More Than a Café
By
    The owner of Curt's Café, Susan Trieschmann, with an employee.
    Photo by Sean Magner / North by Northwestern

    At first glance, Curt's Café on Central Street may seem like nothing more than a trendy eatery. It is lively and cozy, and the food and coffee are top-notch. To an unfamiliar customer, it's simply another un-commercialized Starbucks, a neighborhood spot, a quirky hideaway.

    But it's more than that. Even the title, which some might assume is named after an owner, has a hidden meaning. It's an acronym, standing for Cultivating Unique Restaurant Training.

    Of Curt's Café's 36 employees, only six work as paid staff members. The rest are 15- to 24-year-olds who have either spent time in jail or faced some type of legal trouble. Some have committed serious crimes, others are homeless and many have lost friends and family to gang violence. Almost all of them have been tossed aside by the judicial system, with little hope of finding permanent employment. The mission of Curt's Café is to take in these young people and provide them with the training they need to find jobs.

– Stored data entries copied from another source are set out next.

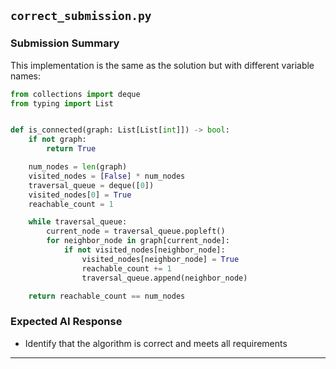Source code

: ## `correct_submission.py`

### Submission Summary

This implementation is the same as the solution but with different variable names:

```python
from collections import deque
from typing import List


def is_connected(graph: List[List[int]]) -> bool:
    if not graph:
        return True

    num_nodes = len(graph)
    visited_nodes = [False] * num_nodes
    traversal_queue = deque([0])
    visited_nodes[0] = True
    reachable_count = 1

    while traversal_queue:
        current_node = traversal_queue.popleft()
        for neighbor_node in graph[current_node]:
            if not visited_nodes[neighbor_node]:
                visited_nodes[neighbor_node] = True
                reachable_count += 1
                traversal_queue.append(neighbor_node)

    return reachable_count == num_nodes

```

### Expected AI Response

- Identify that the algorithm is correct and meets all requirements
---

    "When we incarcerate young people, we make them stop learning," says Susan Trieschmann, owner and founder of Curt's Café. "So when they come out four years later, they don't know how to learn. They have a 14-year-old mentality when they're 18. It makes them look dumb, but it has nothing to do with dumb or smart."

    The students, as they are referred to, go through a gradual training process that begins at the dish sink and moves toward the front of the café.

    Once comfortable with the working environment, they start making sandwiches and salads, eventually graduating to the counter where they interact with customers and make drinks. At the end of their tenure at Curt's, usually around around three months, students graduate with a wealth of new skills and the experience they need for a full-time job. Since the café's opening in 2012, more than 80 graduated students have gone to school or found jobs at a variety of businesses, randing from Edzo's Burgers to T.J. Maxx to right here at Northwestern.

    Anna Martinez, 19, a student from Evanston, started at Curt's in mid-February and is now one of the first faces many customers see at the counter. Although she was skeptical at first, she quickly grew to love her fellow Curt's employees, who welcomed her with open arms and have taken a liking to her young son.

    "They love him," Martinez says. "It's wonderful."

    Martinez also says she wants to be a barista once she graduates and recently got a callback to work at Starbucks.

    Trieschmann keeps close contact with her students after they graduate, making herself available in any way if they run into trouble. While some students may fall back into old habits, most won't. And for Trieschmann, that's all that matters.

    "Our unwritten goal is to have them stay out of prison," she says. "That what we really want."